Tuesday, October 13, 2009

Another Birthday


I can't help but wonder when I will know what to expect. Last year was sad but still a celebration of the sweet girl who changed our world...today was nothing but raw and painful. I spent the better part of today lost and terrified of the heaviness that washed over me. I felt little comfort from my loving God who opened up the sky to weep with me.

My older children shook with sobs that came from so deep they gladly went to bed an hour early.

It was just heavy and hard.

She never stops being gone. She's never coming back.

While I take great comfort in knowing each year brings us closer to reunion, it also takes us further from hello.
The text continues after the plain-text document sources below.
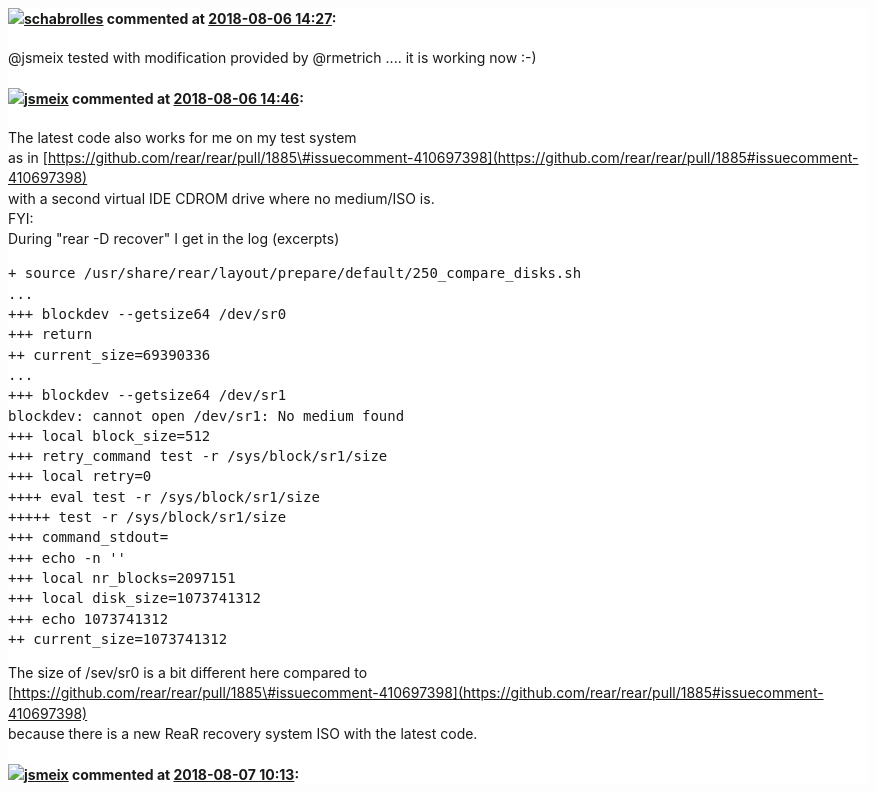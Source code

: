 #### <img src="https://avatars.githubusercontent.com/u/19491077?u=0021b16ab426902cbe676f6831f41607bbe4d441&v=4" width="50">[schabrolles](https://github.com/schabrolles) commented at [2018-08-06 14:27](https://github.com/rear/rear/pull/1885#issuecomment-410726966):

@jsmeix tested with modification provided by @rmetrich .... it is
working now :-)

#### <img src="https://avatars.githubusercontent.com/u/1788608?u=925fc54e2ce01551392622446ece427f51e2f0ce&v=4" width="50">[jsmeix](https://github.com/jsmeix) commented at [2018-08-06 14:46](https://github.com/rear/rear/pull/1885#issuecomment-410733293):

The latest code also works for me on my test system  
as in
[https://github.com/rear/rear/pull/1885\#issuecomment-410697398](https://github.com/rear/rear/pull/1885#issuecomment-410697398)  
with a second virtual IDE CDROM drive where no medium/ISO is.  
FYI:  
During "rear -D recover" I get in the log (excerpts)

<pre>
+ source /usr/share/rear/layout/prepare/default/250_compare_disks.sh
...
+++ blockdev --getsize64 /dev/sr0
+++ return
++ current_size=69390336
...
+++ blockdev --getsize64 /dev/sr1
blockdev: cannot open /dev/sr1: No medium found
+++ local block_size=512
+++ retry_command test -r /sys/block/sr1/size
+++ local retry=0
++++ eval test -r /sys/block/sr1/size
+++++ test -r /sys/block/sr1/size
+++ command_stdout=
+++ echo -n ''
+++ local nr_blocks=2097151
+++ local disk_size=1073741312
+++ echo 1073741312
++ current_size=1073741312
</pre>

The size of /sev/sr0 is a bit different here compared to  
[https://github.com/rear/rear/pull/1885\#issuecomment-410697398](https://github.com/rear/rear/pull/1885#issuecomment-410697398)  
because there is a new ReaR recovery system ISO with the latest code.

#### <img src="https://avatars.githubusercontent.com/u/1788608?u=925fc54e2ce01551392622446ece427f51e2f0ce&v=4" width="50">[jsmeix](https://github.com/jsmeix) commented at [2018-08-07 10:13](https://github.com/rear/rear/pull/1885#issuecomment-411007035):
I miss my little girl so much.

4 comments:

Rebekah said...

I know you don't know me, but I found your blog through a link on another website, benotafraid.net, I think the name is. Anyway, I pray that God continues to comfort, strengthen, and encourage you in your loss.
I wanted to let you know that my sister-in-law just had a baby girl, Adelle Marie, on Oct. 12, 2009, and with anencephaly and the same going home day as Eden, October 15th. My family was able to enjoy 59 hours with Adelle, and we had a good funeral/memorial service on Saturday. It's been amazing to see how the body of Christ has been working together to pray for and support all of us at this time.
This most recent post of yours that I'm commenting on is a reminder to me to be in prayer for my sister and brother-in-law not just at this time, but in the years to come, and they continue to miss Adelle. My sister-in-law's blog is www.ouryoungfam.com. Thank you for your honest posts, and I pray God's richest blessings on you and your family.
Becky Crouse
Beckster384@yahoo.com

Krista said...

Oh my sweet friend... I cry with you...

Anonymous said...

It is very interesting for me to read that post. Thanx for it. I like such themes and everything that is connected to them. I definitely want to read a bit more soon.

Krista said...

My heart is heavy and sad for you, Alexis, with all the remembering and longing. Morning will come, but let yourselves be here too.